Is there a possibility that somebody fixes this and somehow makes it possible that the text is still readable and - as suggested before - a message appears with something like "The digital signature has been removed from this message because the attachment
was removed, thus altering the e-mail."?

Dear all,
The impossibility to remove attachments of signed emails is actually very annoying. The size of my mail box is limited and I need to delete some attachments, which I cannot currently. This problem seems to be already 16 years (!) old. Is there anyway to make this topic visible again for the developers?

Thanks in advance for this and btw. thank you very much for providing us with Thunderbird. I'm using it for years now and expect this issue, I have always been very satisfied with it.

(In reply to Jean from comment #41)
>The size of my mail box is limited and I need to delete some attachments, which I cannot currently.
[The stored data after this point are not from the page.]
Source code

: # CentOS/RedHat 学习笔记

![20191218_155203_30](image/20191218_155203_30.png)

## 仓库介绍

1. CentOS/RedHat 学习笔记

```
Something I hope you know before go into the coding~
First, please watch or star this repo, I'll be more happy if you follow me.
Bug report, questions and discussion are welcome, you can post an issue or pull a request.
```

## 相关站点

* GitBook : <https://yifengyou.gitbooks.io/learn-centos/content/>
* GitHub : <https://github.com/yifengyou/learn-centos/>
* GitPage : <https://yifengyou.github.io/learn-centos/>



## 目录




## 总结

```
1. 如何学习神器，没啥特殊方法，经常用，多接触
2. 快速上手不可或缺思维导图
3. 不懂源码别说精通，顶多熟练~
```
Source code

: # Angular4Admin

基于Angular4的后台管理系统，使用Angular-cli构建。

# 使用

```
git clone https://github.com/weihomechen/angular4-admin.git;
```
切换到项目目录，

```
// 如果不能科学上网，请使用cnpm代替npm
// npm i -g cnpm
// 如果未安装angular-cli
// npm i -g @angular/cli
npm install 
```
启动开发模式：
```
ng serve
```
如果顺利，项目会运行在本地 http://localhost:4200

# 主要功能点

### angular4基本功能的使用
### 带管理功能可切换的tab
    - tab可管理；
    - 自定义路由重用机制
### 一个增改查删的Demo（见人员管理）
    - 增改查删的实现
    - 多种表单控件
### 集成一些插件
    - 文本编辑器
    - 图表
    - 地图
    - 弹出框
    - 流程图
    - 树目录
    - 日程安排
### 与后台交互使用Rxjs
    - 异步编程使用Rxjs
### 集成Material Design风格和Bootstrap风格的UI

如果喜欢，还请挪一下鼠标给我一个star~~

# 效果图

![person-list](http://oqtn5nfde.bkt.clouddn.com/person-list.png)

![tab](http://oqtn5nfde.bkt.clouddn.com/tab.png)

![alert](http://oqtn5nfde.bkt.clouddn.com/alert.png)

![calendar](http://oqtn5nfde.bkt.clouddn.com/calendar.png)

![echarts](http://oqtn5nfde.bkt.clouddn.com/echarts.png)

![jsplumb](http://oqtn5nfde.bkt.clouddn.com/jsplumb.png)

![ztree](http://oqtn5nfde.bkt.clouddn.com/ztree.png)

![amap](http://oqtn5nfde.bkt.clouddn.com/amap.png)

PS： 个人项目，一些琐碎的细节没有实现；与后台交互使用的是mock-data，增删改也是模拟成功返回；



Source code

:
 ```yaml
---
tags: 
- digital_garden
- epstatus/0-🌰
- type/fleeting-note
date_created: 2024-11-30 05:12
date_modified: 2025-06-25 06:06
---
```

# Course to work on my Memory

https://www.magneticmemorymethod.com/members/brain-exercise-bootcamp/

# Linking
If doing some one-off housekeeping is urgent for you, a fairly simple workaround would be to use a different e-mail client to delete the offending attachments. You can install it just for this purpose and then uninstall it once you're done. IIRC KMail is able to delete attachments from signed e-mails; probably there are other clients which also have this functionality.

(In reply to Tristan Miller from comment #42)
> If doing some one-off housekeeping is urgent for you, a fairly simple workaround would be to use a different e-mail client to delete the offending attachments. You can install it just for this purpose and then uninstall it once you're done. IIRC KMail is able to delete attachments from signed e-mails; probably there are other clients which also have this functionality.

Thanks for the tip! When having a lot of folders, however, it takes quite a bit of time to go through them all. Deleting the attachments as they come would be for sure a more practical solution for the future.

I am another annoyed TB user, which need to ged rid of big attachment of signed e-mails. And as many others I do not mind that after removing attachment the mail is not correctly signed anymore - I do not need emails in my mailbox to be signed. I just need to be able read old emails without dealing with giant mailbox because of attachment I know I do not need to keep.

And it is bad that I have to use a hack like changing the email source to be able to remove an attachment. That is not user friendly approach at all. And (as by many other softwares) we all can see what is the result: user friendly advice "use another software". It is a good way how to slowly loose users. Which is sad, while I like Thunderbird and wish him long life with happy users...

And still we cannot get rid of attachment when someone is signing its emails, even with non valid signatures. Because all our messages will likely be under some Court investigation, and we should not decide on our own what to keep and what to delete (but we can delete the whole message, so...)

Anyway, who would have thought ~20 years ago that this plain-and-simple BUG would have survived so long! Super.

First: Thanks for all the work!

I would like to add my plea for implementing one of the two solutions that allow deleting attachments: My Thunderbird folder already exceeds 6 GB even without attachments and deleting my client's e-mails just because they happened to both sign them and attach a few megabytes of only temporary use is not really an option, is it?